* [Exercise]:
Through the line with "(o *HeliosClusterTenant) GetDescriptionOk()" and starting from the first line, return the records below word for word, with pictures left out.

* [Supplied data]:
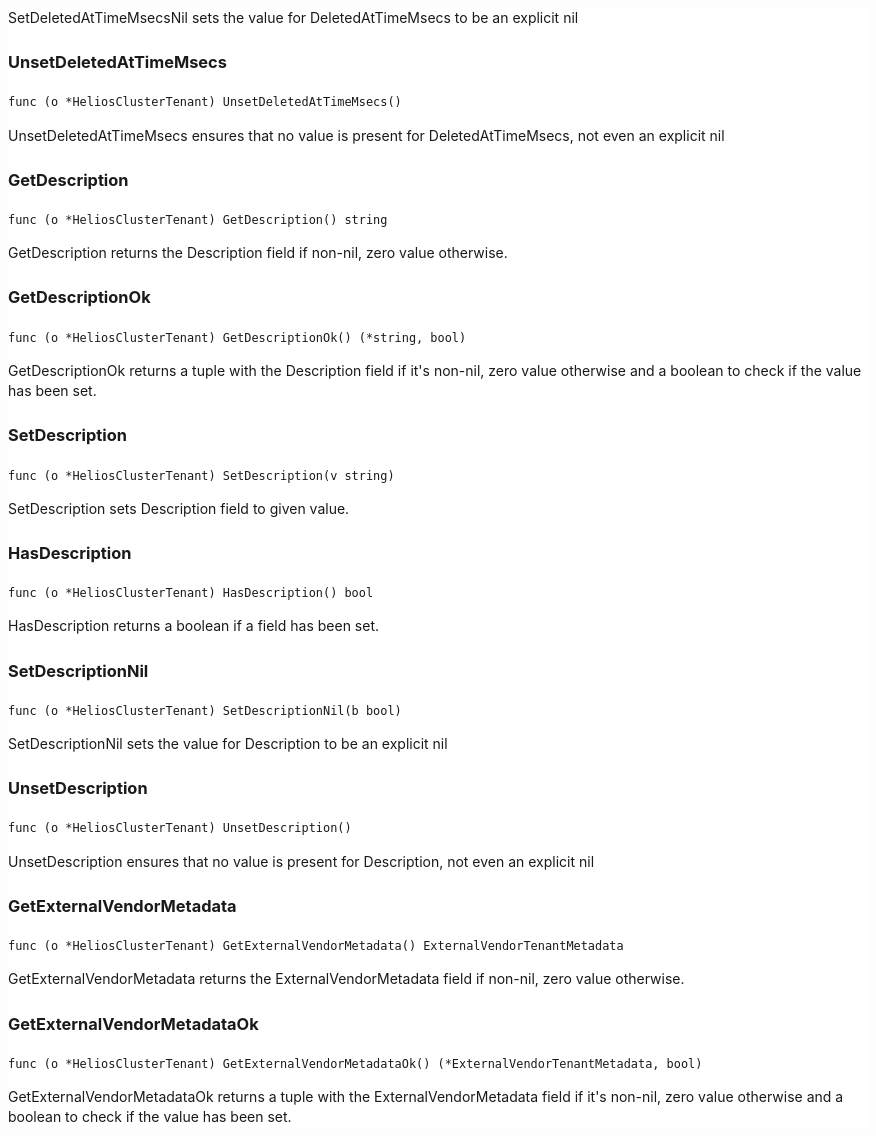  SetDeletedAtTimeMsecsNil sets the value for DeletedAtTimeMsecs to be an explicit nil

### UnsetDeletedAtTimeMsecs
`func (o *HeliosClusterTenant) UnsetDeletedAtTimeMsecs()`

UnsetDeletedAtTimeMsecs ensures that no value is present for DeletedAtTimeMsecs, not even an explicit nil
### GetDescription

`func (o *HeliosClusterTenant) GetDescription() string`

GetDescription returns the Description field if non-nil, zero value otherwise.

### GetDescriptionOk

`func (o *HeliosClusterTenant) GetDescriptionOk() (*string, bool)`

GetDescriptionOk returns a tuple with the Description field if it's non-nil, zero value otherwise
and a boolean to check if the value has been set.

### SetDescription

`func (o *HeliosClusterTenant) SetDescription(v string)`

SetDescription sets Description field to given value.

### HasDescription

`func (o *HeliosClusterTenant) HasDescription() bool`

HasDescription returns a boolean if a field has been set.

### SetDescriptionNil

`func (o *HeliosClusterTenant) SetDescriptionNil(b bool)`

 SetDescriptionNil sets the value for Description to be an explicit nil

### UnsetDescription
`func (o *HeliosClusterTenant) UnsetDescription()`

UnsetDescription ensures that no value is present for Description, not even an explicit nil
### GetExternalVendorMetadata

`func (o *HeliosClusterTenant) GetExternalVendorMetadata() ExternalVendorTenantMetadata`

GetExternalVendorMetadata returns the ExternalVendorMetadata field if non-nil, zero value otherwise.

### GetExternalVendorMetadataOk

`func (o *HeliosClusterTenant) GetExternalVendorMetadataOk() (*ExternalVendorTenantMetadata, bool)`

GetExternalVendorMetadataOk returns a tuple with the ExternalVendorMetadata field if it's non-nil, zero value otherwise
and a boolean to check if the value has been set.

* [Answer box]:
  SetDeletedAtTimeMsecsNil sets the value for DeletedAtTimeMsecs to be an explicit nil

### UnsetDeletedAtTimeMsecs
`func (o *HeliosClusterTenant) UnsetDeletedAtTimeMsecs()`

UnsetDeletedAtTimeMsecs ensures that no value is present for DeletedAtTimeMsecs, not even an explicit nil
### GetDescription

`func (o *HeliosClusterTenant) GetDescription() string`

GetDescription returns the Description field if non-nil, zero value otherwise.

### GetDescriptionOk

`func (o *HeliosClusterTenant) GetDescriptionOk() (*string, bool)`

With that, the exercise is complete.